Wednesday, May 03, 2006

in which she goes on at great length about Ingeborg finishing (some pics!)

I might as well post some Ingeborg progress today, as the camera may be up north for the next couple of days.

The Ingeborg finishing has already been quite an educational experience. I had left the neck stitches live, instead of binding off, because it seemed that would be easier. I could just do a 3 needle bindoff later, right? Well, yes, in theory. In practice, sleeve steeks don't land perfectly centered, and you don't end up with the same exact number of stitches to bind off together on the front and back of the shoulder on either side. I could have done a 3 needle bindoff with some fudging, but I ended up binding off those stitches and seaming the shoulder, anyway. Truthfully, it would have been easier if I'd just bound off those stitches before steeking. Oh, well. A lesson for next time, I suppose. For fun, here is a (wrong side) photo of Ingeborg after all the steeks were cut, but before just about anything else was done:

Ingeborg, inside out, May 3, 2006

As you can see, I had to transfer the live shoulder stitches to four separate circs, since the steeks were already cut. It was a... process.

Unfortunately, the pattern leaves one a bit in the dark as to how to actually do the seaming. It refers you to page 1 of the book for seaming instructions. Unfortunately, those seaming instructions consist of one smallish black and white photo, with no caption or instructions. It looks kind of like they're suggesting to whip stitch the pieces together from the right side, leaving the yarn you're sewing with completely exposed. That's not what I'm doing. Carol suggested basting the sleeve to the arm, then either machine sewing it in or backstitch them in. I think she said from the wrong side, which would make sense for that technique, I suppose. (Bonus trivia: I couldn't think of the word "backstitch", but remember I saw the term for it on Wendy Johnson's blog earlier today when searching for info., and just did another search so I could find that blog entry and get the word. My brain is a sieve!) Advice I've seen elsewhere suggests knitting it together from the right side (as in the Dale book), but to do it the way you'd sew in any sleeve, with a mattress stitch. Actually, I'm not sure if it's still called mattress stitch if you're working with knitted fabric in two different orientations, but if you've seamed before, you know what I'm talking about.
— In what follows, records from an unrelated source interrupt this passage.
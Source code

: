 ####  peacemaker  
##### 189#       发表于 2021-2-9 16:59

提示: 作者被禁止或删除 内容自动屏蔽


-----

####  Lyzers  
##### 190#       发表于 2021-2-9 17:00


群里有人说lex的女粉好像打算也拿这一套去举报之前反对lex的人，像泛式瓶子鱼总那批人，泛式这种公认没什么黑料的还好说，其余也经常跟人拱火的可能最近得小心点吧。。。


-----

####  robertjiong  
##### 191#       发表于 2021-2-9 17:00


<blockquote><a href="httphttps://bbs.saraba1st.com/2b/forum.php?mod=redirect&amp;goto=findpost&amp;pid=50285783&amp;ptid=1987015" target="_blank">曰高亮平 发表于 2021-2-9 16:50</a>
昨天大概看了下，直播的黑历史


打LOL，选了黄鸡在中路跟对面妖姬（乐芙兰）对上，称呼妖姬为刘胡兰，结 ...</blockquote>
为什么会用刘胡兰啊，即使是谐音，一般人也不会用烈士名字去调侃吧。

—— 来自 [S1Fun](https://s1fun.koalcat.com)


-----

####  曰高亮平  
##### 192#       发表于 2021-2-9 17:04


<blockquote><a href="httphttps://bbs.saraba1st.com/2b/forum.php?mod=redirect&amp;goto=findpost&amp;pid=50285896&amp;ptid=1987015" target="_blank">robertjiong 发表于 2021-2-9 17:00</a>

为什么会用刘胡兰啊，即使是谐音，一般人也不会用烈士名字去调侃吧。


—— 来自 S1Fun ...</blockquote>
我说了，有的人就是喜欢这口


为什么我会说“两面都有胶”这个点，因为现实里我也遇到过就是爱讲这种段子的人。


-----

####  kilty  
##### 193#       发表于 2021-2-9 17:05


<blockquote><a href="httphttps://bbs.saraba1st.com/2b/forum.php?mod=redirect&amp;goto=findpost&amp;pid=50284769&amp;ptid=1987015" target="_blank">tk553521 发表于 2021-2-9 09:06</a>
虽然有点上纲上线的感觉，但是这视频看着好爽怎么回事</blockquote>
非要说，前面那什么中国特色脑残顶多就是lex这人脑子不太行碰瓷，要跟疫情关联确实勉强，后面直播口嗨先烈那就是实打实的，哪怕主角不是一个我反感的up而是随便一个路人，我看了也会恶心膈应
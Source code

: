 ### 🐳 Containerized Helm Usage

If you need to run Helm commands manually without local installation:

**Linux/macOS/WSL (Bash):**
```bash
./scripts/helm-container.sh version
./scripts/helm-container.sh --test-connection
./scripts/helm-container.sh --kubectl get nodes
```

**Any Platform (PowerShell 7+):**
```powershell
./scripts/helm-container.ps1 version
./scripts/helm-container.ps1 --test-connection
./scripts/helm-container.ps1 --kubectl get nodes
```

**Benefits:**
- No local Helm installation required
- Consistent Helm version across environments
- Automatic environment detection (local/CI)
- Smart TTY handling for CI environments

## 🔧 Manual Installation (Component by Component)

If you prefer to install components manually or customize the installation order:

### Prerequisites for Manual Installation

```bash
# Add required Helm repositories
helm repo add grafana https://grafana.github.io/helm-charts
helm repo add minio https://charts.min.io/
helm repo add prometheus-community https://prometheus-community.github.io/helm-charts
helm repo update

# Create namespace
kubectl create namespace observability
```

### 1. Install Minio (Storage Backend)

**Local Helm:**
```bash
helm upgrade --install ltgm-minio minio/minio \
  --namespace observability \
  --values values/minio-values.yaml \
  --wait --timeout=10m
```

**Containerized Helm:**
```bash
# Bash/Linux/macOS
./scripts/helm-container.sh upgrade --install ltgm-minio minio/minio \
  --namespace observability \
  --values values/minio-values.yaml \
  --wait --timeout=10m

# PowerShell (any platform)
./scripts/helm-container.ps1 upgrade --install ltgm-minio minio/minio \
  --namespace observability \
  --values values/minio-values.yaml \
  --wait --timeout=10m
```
I played with a few of these techniques, and I think the one I'm going to go with is the mattress stitch. I've done it before, and there's no reason it shouldn't work here, right? I also think it looked nicest of the techniques I tried. That may be because I'm so inexperienced at sewing that it's the only technique I did competently.

After settling on a technique comes the issue of how to get the sleeve to lineup properly. Last night I wove in all the ends on the sleeves and body, except for a few that I'll be able to hide more easily once I do the button band. That cleaned my slate a lot, which was nice. (I also tacked down the hems on the sleeves, since I had the time, but not the concentration to start playing around with seaming techniques.) Some may call yesterday's Ingeborg finishing activities procrastination, but I call in preparation. I'm about to do the hardest part, and the more finished I can make the rest of the sweater before digging in, the easier it will be to concentrate just on this.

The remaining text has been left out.